Fairtrade Cotton- What does it mean? Why is it important?

Fairtrade Cotton- What does it mean? Why is it important?

Have you ever wondered where your favourite chocolate snack or treasured sweater comes from? Farming crops such as cocoa for our chocolate, cotton for our clothing and coffee beans for our caffeine obsessions, provides the livelihood for millions of hardworking farmers living across the world.

In fact, there are over 1.1 billion workers in the agricultural sector worldwide but unfortunately, nearly half are severely underpaid, exploited, and under serious health threats due to their working conditions.

Buying Fairtrade is a way for you as the shopper to make a big difference in the lives of the people who produce everything that we depend on. But how does Fairtrade actually work and why is it important?

 

The Effects of Unfair Trade

Poverty

Rice farmers in Ghana, cotton farmers in west Africa, coffee farmers in Brazil and many others around the world, are trapped in poverty as they struggle to provide a living for themselves and pay for education and healthcare for their loved ones. 

Within the cotton sector in India alone, hired workers receive on average 3.2 AUD/day, which is only 41% of the living wage. Family workers are lucky to receive 6.25 AUD/day.

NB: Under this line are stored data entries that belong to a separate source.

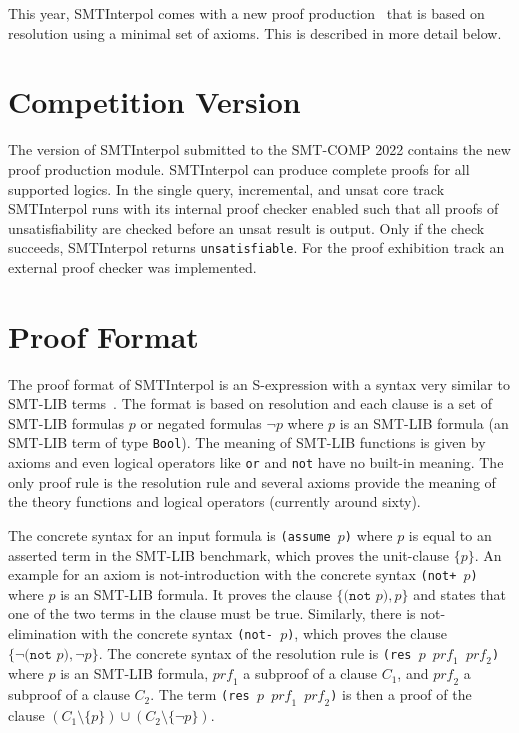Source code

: \documentclass[a4paper]{easychair}
\newcommand\SI{SMTInterpol\xspace}
\newcommand\smtlib[1]{\texttt{#1}}
\newcommand\prf{\mathit{prf}}
\begin{document}
This year, \SI comes with a new proof production~\cite{DBLP:conf/smt/HoenickeS22} that is based on resolution using a minimal set of axioms.  This is described in more detail below.

\section*{Competition Version}
The version of \SI submitted to the SMT-COMP 2022 contains the new proof production module.
\SI can produce complete proofs for all supported logics.
In the single query, incremental, and unsat core track \SI runs with its internal proof checker enabled such that all proofs of unsatisfiability are checked before an unsat result is output.
Only if the check succeeds, \SI returns \texttt{unsatisfiable}.
For the proof exhibition track an external proof checker was implemented.

\section*{Proof Format}

The proof format of \SI is an S-expression with a syntax very similar to SMT-LIB terms~\cite{DBLP:conf/smt/HoenickeS22}.
The format is based on resolution and each clause is a set of SMT-LIB formulas $p$ or negated formulas $\lnot p$ where $p$ is an SMT-LIB formula (an SMT-LIB term of type \smtlib{Bool}).
The meaning of SMT-LIB functions is given by axioms and even logical operators like \smtlib{or} and \smtlib{not} have no built-in meaning.
The only proof rule is the resolution rule and several axioms provide the meaning of the theory functions and logical operators (currently around sixty).

The concrete syntax for an input formula is \smtlib{(assume $p$)} where $p$ is equal to an asserted term in the SMT-LIB benchmark, which proves the unit-clause $\{ p \}$.
An example for an axiom is not-introduction with the concrete syntax \smtlib{(not+ $p$)} where $p$ is an SMT-LIB formula.
It proves the clause $\{ \smtlib{(not $p$)}, p \}$ and states that one of the two terms in the clause must be true.
Similarly, there is not-elimination with the concrete syntax \smtlib{(not- $p$)}, which proves the clause $\{ \lnot \smtlib{(not $p$)}, \lnot \smtlib{$p$}\}$.
The concrete syntax of the resolution rule is \smtlib{(res $p$ $\prf_1$ $\prf_2$)} where $p$ is an SMT-LIB formula, $\prf_1$ a subproof of a clause $C_1$, and $\prf_2$ a subproof of a clause $C_2$.
The term \smtlib{(res $p$ $\prf_1$ $\prf_2$)} is then a proof of the clause $(C_1\setminus\{p\}) \cup (C_2\setminus\{\lnot p\})$.
\end{document}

Many factors contribute to the poverty of farmers around the world. One major source of stress for cotton farmers in particular, is the debt they find themselves in when using genetically modified (GMO) seeds which are sold to them through middle men and which then require the further purchase of expensive inputs such as chemical fertilizers and pesticides. 

 

These considerable extra costs pile pressure on these already economically-poor farmers. This has been linked to a high rate of cotton farmer suicide as they are left with insurmountable debt. In India alone, 270,000 farmers have committed suicide since 1995.

 

Cotton Farmer Suicides in India

 

Child Labour

Due to such financial struggles, many families pull their children out from school to work on farms and in factories. According to the International Labour Organizations, 218 million children between the ages of 5 and 17 are in employment. Among them, 152 million are victims of child labour and almost half of them (73 million) work in very hazardous conditions.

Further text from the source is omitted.